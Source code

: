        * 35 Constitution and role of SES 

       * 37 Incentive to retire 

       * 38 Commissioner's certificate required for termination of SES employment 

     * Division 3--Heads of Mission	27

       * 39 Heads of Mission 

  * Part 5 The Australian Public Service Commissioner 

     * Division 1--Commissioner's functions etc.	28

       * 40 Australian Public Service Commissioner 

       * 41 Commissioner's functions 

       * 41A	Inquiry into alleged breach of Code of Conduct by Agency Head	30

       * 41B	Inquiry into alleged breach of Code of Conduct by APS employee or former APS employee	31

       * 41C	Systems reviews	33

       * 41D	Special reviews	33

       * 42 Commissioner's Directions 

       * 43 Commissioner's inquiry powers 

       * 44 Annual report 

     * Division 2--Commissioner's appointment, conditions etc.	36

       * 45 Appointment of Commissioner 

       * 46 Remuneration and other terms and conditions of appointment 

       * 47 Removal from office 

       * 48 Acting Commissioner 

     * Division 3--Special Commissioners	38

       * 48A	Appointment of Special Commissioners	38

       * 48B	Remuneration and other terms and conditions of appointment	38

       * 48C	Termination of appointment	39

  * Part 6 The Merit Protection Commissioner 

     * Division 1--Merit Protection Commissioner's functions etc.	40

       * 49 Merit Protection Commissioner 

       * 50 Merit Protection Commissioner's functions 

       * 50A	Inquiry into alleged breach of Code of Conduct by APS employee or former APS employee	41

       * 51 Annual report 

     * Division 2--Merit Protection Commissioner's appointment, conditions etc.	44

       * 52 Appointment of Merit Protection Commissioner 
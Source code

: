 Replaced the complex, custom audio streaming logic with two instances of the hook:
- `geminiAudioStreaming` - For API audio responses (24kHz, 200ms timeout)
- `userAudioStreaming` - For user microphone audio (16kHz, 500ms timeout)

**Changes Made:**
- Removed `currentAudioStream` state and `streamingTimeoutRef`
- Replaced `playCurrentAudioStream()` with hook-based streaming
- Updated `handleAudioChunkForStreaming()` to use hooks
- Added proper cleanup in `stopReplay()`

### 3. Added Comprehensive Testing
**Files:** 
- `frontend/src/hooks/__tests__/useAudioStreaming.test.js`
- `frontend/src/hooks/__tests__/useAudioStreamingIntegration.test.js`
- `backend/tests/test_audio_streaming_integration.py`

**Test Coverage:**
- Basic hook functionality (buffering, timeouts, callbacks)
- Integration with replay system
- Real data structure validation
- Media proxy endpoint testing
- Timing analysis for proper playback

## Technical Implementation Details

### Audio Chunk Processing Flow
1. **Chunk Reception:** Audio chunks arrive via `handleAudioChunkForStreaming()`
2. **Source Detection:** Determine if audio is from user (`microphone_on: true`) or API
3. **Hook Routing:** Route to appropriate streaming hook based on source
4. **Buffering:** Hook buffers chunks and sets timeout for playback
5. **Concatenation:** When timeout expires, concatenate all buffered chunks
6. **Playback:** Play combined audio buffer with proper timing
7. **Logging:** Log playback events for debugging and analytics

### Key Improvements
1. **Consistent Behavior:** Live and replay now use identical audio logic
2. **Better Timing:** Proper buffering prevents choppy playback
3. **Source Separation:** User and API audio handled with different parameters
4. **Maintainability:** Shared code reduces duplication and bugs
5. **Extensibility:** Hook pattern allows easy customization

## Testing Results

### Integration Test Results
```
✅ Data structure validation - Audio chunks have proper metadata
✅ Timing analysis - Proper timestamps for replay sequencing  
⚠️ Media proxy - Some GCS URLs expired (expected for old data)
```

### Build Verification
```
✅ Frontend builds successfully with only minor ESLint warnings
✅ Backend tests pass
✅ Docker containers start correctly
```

> _What is being asked_:
From the line that has "5. **Concatenation:** When" through the line that has "4. **Maintainability:** Shared", copy every line exactly as it appears above, and leave out all others.

> _Exercise response_:
5. **Concatenation:** When timeout expires, concatenate all buffered chunks
6. **Playback:** Play combined audio buffer with proper timing
7. **Logging:** Log playback events for debugging and analytics

### Key Improvements
1. **Consistent Behavior:** Live and replay now use identical audio logic
2. **Better Timing:** Proper buffering prevents choppy playback
3. **Source Separation:** User and API audio handled with different parameters
4. **Maintainability:** Shared code reduces duplication and bugs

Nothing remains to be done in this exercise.